Flumazenil is not magic, and its effects on healthy or sleep-deprived people have been inconsistent in previous studies. In a review of 153 Emory Sleep Center patients who didn’t respond well to conventional stimulants, about 60 percent reported that flumazenil helped them become more awake. A smaller number (39 percent) stuck with the drug long term; the effects weakened over time in a few patients. The most common adverse side effects were dizziness and anxiety. (This was not a randomized controlled clinical trial. Rather, it was a retrospective analysis of patients who had already been treated.)

Growth of a community

Sigurjon and Anna are part of a worldwide community of people with IH and related sleep disorders. Many people with IH have had to stop school, leave their jobs, or apply for disability. Some can’t drive or are cautious about driving long distances.

A nonprofit patient advocacy organization called the Hypersomnia Foundation is working to raise awareness and promote research. Rye is the chair of the foundation’s scientific advisory board, and his colleague, neurologist Lynn Marie Trotti, is chair of the medical advisory board.

“We’ve been seeing how for some people, IH really puts their life on hold, especially if the usual medications don’t work for them,” Trotti says.

To gather more information on how the disorder manifests in different people, the Hypersomnia Foundation, in cooperation with South Dakota-based Sanford Research, has created a patient registry. It has more than 1,400 participants so far.

“This registry has been really useful,” Trotti says, “because it allows us to document the actual profile of this disorder and to see patterns that we wouldn’t necessarily have seen in a smaller group of people.”

The Foundation organizes conferences on IH, maintains a directory of healthcare providers with experience treating IH and related disorders, and has recently implemented a research award program. It has also created guides for families and caregivers on educational accommodations and considerations for undergoing anesthesia.

Quickly: take a nap

Sigurjon was actually diagnosed in 2016 in Iceland with a form of narcolepsy: type 2, or narcolepsy without cataplexy. Cataplexy is a distinctive symptom, which is tightly associated with the type 1 autoimmune form of narcolepsy: muscle weakness triggered by emotions or stress.

People with narcolepsy who do not have cataplexy are usually diagnosed through something called the Multiple Sleep Latency Test. In this test, someone is asked to take four or five naps throughout the day.

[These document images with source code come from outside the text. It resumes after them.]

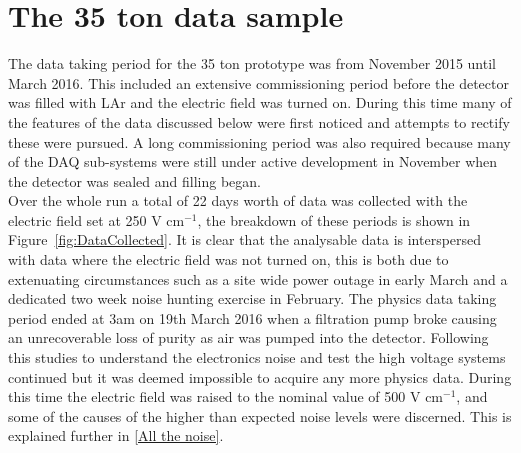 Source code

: 
\chapter{The 35 ton data sample}  %

\graphicspath{{35tonData/Figs/PDF/}{35tonData/Figs/Raster/}{35tonData/Figs/Vector/}}

The data taking period for the 35 ton prototype was from November 2015 until March 2016. This included an extensive commissioning period before the detector was filled with LAr and the electric field was turned on. During this time many of the features of the data discussed below were first noticed and attempts to rectify these were pursued. A long commissioning period was also required because many of the DAQ sub-systems were still under active development in November when the detector was sealed and filling began.\\

Over the whole run a total of 22 days worth of data was collected with the electric field set at 250 V cm$^{-1}$, the breakdown of these periods is shown in Figure~\ref{fig:DataCollected}. It is clear that the analysable data is interspersed with data where the electric field was not turned on, this is both due to extenuating circumstances such as a site wide power outage in early March and a dedicated two week noise hunting exercise in February. The physics data taking period ended at 3am on 19th March 2016 when a filtration pump broke causing an unrecoverable loss of purity as air was pumped into the detector. Following this studies to understand the electronics noise and test the high voltage systems continued but it was deemed impossible to acquire any more physics data. During this time the electric field was raised to the nominal value of 500  V cm$^{-1}$, and some of the causes of the higher than expected noise levels were discerned. This is explained further in \ref{All the noise}.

If they zonk out quickly enough, averaging a delay of less than 8 minutes, and enter REM sleep during two or more naps, then a narcolepsy diagnosis applies. If they fall asleep quickly, but don’t enter REM sleep, then idiopathic hypersomnia (IH) applies.

Rye and Trotti have shown that the sleep latency test works well for type 1 narcolepsy but provides inconsistent results for people with type 2 narcolepsy and IH. That is, the test can put someone in one of those last two categories, but if they take the test again, they will often get a different result. This happened to Sigurjon.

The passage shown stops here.